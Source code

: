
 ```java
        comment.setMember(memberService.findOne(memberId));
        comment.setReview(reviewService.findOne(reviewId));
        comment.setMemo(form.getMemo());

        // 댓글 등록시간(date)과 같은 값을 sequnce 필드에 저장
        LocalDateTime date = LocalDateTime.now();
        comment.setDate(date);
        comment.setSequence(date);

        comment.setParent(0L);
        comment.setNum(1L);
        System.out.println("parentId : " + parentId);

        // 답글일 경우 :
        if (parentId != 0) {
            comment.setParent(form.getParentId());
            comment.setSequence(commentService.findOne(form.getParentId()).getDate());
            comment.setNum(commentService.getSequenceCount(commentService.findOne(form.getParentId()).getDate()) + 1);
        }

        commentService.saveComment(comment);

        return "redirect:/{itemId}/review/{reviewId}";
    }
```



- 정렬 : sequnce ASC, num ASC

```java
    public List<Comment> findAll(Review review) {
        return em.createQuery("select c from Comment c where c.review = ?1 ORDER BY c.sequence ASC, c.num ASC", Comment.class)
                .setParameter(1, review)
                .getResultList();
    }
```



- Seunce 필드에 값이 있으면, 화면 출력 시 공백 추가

▶ [EXERCISE AIM]
Copy out the full set of records precisely, leaving nothing out.

▶ [EXERCISE RESPONSE]
Source code

:
 ```java
        comment.setMember(memberService.findOne(memberId));
        comment.setReview(reviewService.findOne(reviewId));
        comment.setMemo(form.getMemo());

        // 댓글 등록시간(date)과 같은 값을 sequnce 필드에 저장
        LocalDateTime date = LocalDateTime.now();
        comment.setDate(date);
        comment.setSequence(date);

        comment.setParent(0L);
        comment.setNum(1L);
        System.out.println("parentId : " + parentId);

        // 답글일 경우 :
        if (parentId != 0) {
            comment.setParent(form.getParentId());
            comment.setSequence(commentService.findOne(form.getParentId()).getDate());
            comment.setNum(commentService.getSequenceCount(commentService.findOne(form.getParentId()).getDate()) + 1);
        }

        commentService.saveComment(comment);

        return "redirect:/{itemId}/review/{reviewId}";
    }
```



- 정렬 : sequnce ASC, num ASC

```java
    public List<Comment> findAll(Review review) {
        return em.createQuery("select c from Comment c where c.review = ?1 ORDER BY c.sequence ASC, c.num ASC", Comment.class)
                .setParameter(1, review)
                .getResultList();
    }
```



- Seunce 필드에 값이 있으면, 화면 출력 시 공백 추가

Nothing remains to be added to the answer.